» DIRECTIONS FOR THIS TASK:
The answer must be one number: how many lines in the data below include the string "Installation".
☆ ☆ ☆
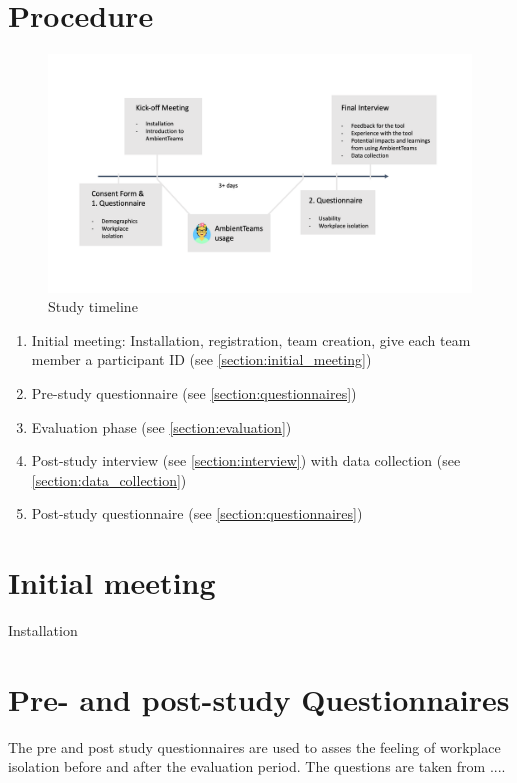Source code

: \section{Procedure}

\begin{figure}[h]
    \centering
    \includegraphics[width=.8\linewidth]{./images/Study_Timeline.png}
    \caption{Study timeline}
    \label{fig:study_timeline}
\end{figure}

\begin{enumerate}
    \item Initial meeting: Installation, registration, team creation, give each team member a participant ID (see \autoref{section:initial_meeting})
    \item Pre-study questionnaire (see \autoref{section:questionnaires})
    \item Evaluation phase (see \autoref{section:evaluation})
    \item Post-study interview (see \autoref{section:interview}) with data collection (see \autoref{section:data_collection})
    \item  Post-study questionnaire (see \autoref{section:questionnaires})
\end{enumerate}

\section{Initial meeting}
\label{section:initial_meeting}
Installation

\section{Pre- and post-study Questionnaires}
\label{section:questionnaires}
The pre and post study questionnaires are used to asses the feeling of workplace isolation before and after the evaluation period. The questions are taken from ....

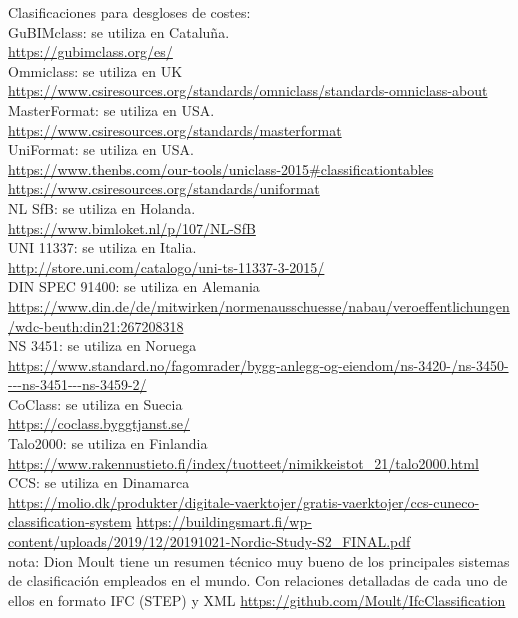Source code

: \documentclass[spanish,12pt,a4paper,final,oneside]{book}
\begin{document}
\vspace{0.3cm}
Clasificaciones para desgloses de costes:
\\GuBIMclass: se utiliza en Cataluña.
\\ \url{https://gubimclass.org/es/}
\\Ommiclass: se utiliza en UK
\\ \url{https://www.csiresources.org/standards/omniclass/standards-omniclass-about}
\\MasterFormat: se utiliza en USA.
\\ \url{https://www.csiresources.org/standards/masterformat}
\\UniFormat: se utiliza en USA.
\\ \url{https://www.thenbs.com/our-tools/uniclass-2015#classificationtables}
\\ \url{https://www.csiresources.org/standards/uniformat}
\\NL SfB:  se utiliza en Holanda.
\\ \url{https://www.bimloket.nl/p/107/NL-SfB}
\\UNI 11337: se utiliza en Italia.
\\ \url{http://store.uni.com/catalogo/uni-ts-11337-3-2015/}
\\DIN SPEC 91400: se utiliza en Alemania 
\\ \url{https://www.din.de/de/mitwirken/normenausschuesse/nabau/veroeffentlichungen/wdc-beuth:din21:267208318}
\\NS 3451: se utiliza en Noruega
\\ \url{https://www.standard.no/fagomrader/bygg-anlegg-og-eiendom/ns-3420-/ns-3450----ns-3451---ns-3459-2/}
\\CoClass: se utiliza en Suecia
\\ \url{https://coclass.byggtjanst.se/}
\\Talo2000: se utiliza en Finlandia
\\ \url{https://www.rakennustieto.fi/index/tuotteet/nimikkeistot_21/talo2000.html}
\\CCS: se utiliza en Dinamarca
\\ \url{https://molio.dk/produkter/digitale-vaerktojer/gratis-vaerktojer/ccs-cuneco-classification-system}
\url{https://buildingsmart.fi/wp-content/uploads/2019/12/20191021-Nordic-Study-S2_FINAL.pdf}
\\nota: Dion Moult tiene un resumen técnico muy bueno de los principales sistemas de clasificación empleados en el mundo. Con relaciones detalladas de cada uno de ellos en formato IFC (STEP) y XML  \url{https://github.com/Moult/IfcClassification}
\end{document}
☆ ☆ ☆
» YOUR RESPONSE:
2